Hi, got two rooms to treat. One is a large L shaped room, 2.5m high 7,6 x 4.7m longest distances and mainly to be used for Video editing, Sound editing and voice overs.

The second room is the Video recording studio. Pictures to follow soon. The General design and layout has been started. Most gear ordered and some received. This includes studio lights, microphones, backgrounds, USB interface, DAW and preamp. REW installed and the MiniDSP UMIK-1 ordered and on its way. Still to be ordered are the Studio Monitors, Big LCD monitor and a few other things.

I do have a well equipped workshop (and not enough time) so can do all metal and woodwork. Planning on making my own traps and QRD diffuser panels. So any side and quantity is ok for me to make.

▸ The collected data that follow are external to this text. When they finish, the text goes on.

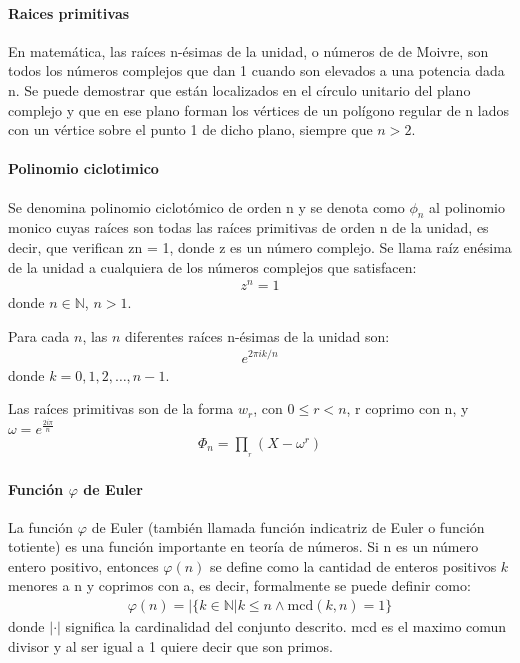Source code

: \documentclass[12pt, oneside]{article}
\newcommand{\N}{\mathbb{N}}
\begin{document}
\paragraph{Raices primitivas}
En matemática, las raíces n-ésimas de la unidad, o números de de Moivre,
son todos los números complejos que dan 1 cuando son elevados a una potencia dada n.
Se puede demostrar que están localizados en el círculo unitario del plano complejo y
que en ese plano forman los vértices de un polígono regular de n lados con un vértice
sobre el punto 1 de dicho plano, siempre que $n>2$.

\paragraph{Polinomio ciclotimico}
Se denomina polinomio ciclotómico de orden n y se denota como $\phi_n$ al
polinomio monico cuyas raíces son todas las raíces primitivas de orden n de la unidad,
es decir, que verifican zn = 1, donde z es un número complejo.
Se llama raíz enésima de la unidad a cualquiera de los números complejos que
satisfacen:
\begin{align*}
  z^{n}=1
\end{align*}
donde $n\in\N$, $n>1$.

Para cada $n$, las $n$ diferentes raíces n-ésimas de la unidad son:
\begin{align*}
  e^{2\pi ik/n}
\end{align*}
 donde $k=0,1,2,\dots ,n-1$.

 Las raíces primitivas son de la forma $w_r$, con $0 \leq r < n$, r coprimo con n, y $\omega =e^{\frac {2i\pi }{n}}$
\begin{align*}
 \Phi _{n}=\prod _{{}_{r}}(X-\omega ^{r})
\end{align*}
 \paragraph{Función $\varphi$ de Euler}
 La función $\varphi$ de Euler (también llamada función indicatriz de Euler o función totiente)
 es una función importante en teoría de números.
 Si n es un número entero positivo,  entonces $\varphi(n)$ se define como la
 cantidad de enteros positivos $k$ menores a n y
 coprimos con a, es decir, formalmente se puede definir como:
 \begin{align*}
 \varphi(n)=|\{k\in \mathbb {N} |k\leq n\land \mathrm {mcd} (k,n)=1\}
 \end{align*}
 donde $|·|$ significa la cardinalidad del conjunto descrito.
 mcd es el maximo comun divisor y al ser igual a 1 quiere decir que son primos.
\end{document}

I would appreciate any and all insight and advice on placement of especially the Edit room speakers and general layout. As soon as I made up my mind on the Size and type of monitors, I will be able to run some REW tests and post them up.

Thanks for stopping by.
Rgrds


----------



## bpape (Sep 14, 2006)

The L room is going to be a bit of a challenge as it breaks one of the design rules in that 1 dimension is over 2.5x another. In fact, it's over 3x. Can it be broken into multiple spaces?

Bryan


----------



## sarel.wagner (Jun 18, 2013)

Hi Bryan,

A link to the room layout on my Flickr page, that may help somewhat. Hope the linking is ok?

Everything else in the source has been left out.